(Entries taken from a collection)
******************************
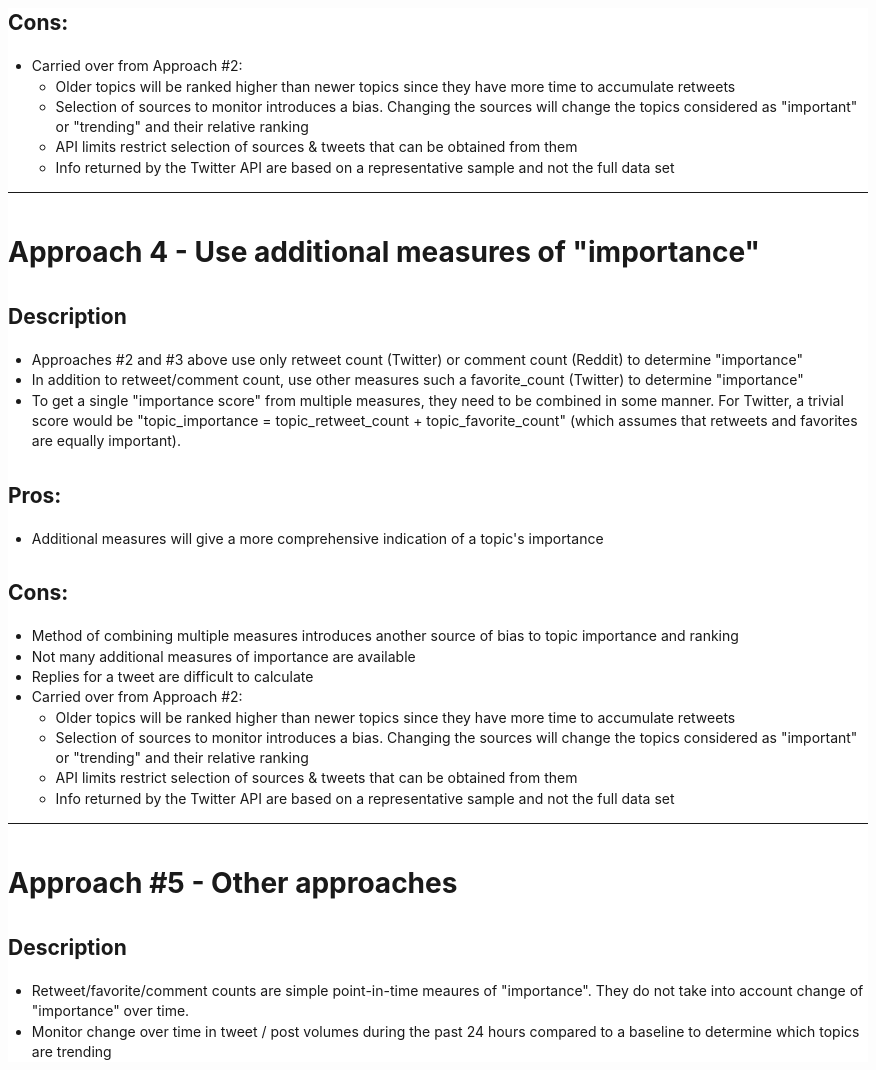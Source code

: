 ## Cons:
- Carried over from Approach #2:
  - Older topics will be ranked higher than newer topics since they have more time to accumulate retweets
  - Selection of sources to monitor introduces a bias. Changing the sources will change the topics considered as "important" or "trending" and their relative ranking
  - API limits restrict selection of sources & tweets that can be obtained from them
  - Info returned by the Twitter API are based on a representative sample and not the full data set

-----

# Approach 4 - Use additional measures of "importance"

## Description
- Approaches #2 and #3 above use only retweet count (Twitter) or comment count (Reddit) to determine "importance"
- In addition to retweet/comment count, use other measures such a favorite_count (Twitter) to determine "importance"
- To get a single "importance score" from multiple measures, they need to be combined in some manner. For Twitter, a trivial score would be "topic_importance = topic_retweet_count + topic_favorite_count" (which assumes that retweets and favorites are equally important). 

## Pros:
- Additional measures will give a more comprehensive indication of a topic's importance

## Cons:
- Method of combining multiple measures introduces another source of bias to topic importance and ranking
- Not many additional measures of importance are available
- Replies for a tweet are difficult to calculate
- Carried over from Approach #2:
  - Older topics will be ranked higher than newer topics since they have more time to accumulate retweets
  - Selection of sources to monitor introduces a bias. Changing the sources will change the topics considered as "important" or "trending" and their relative ranking
  - API limits restrict selection of sources & tweets that can be obtained from them
  - Info returned by the Twitter API are based on a representative sample and not the full data set

-----

# Approach #5 - Other approaches

## Description
- Retweet/favorite/comment counts are simple point-in-time meaures of "importance". They do not take into account change of "importance" over time. 
- Monitor change over time in tweet / post volumes during the past 24 hours compared to a baseline to determine which topics are trending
******************************
All that is wanted is a faithful reproduction of the line above with "# Approach 4", the line with "- In addition", and every line in between.

#### OUTPUT
# Approach 4 - Use additional measures of "importance"

## Description
- Approaches #2 and #3 above use only retweet count (Twitter) or comment count (Reddit) to determine "importance"
- In addition to retweet/comment count, use other measures such a favorite_count (Twitter) to determine "importance"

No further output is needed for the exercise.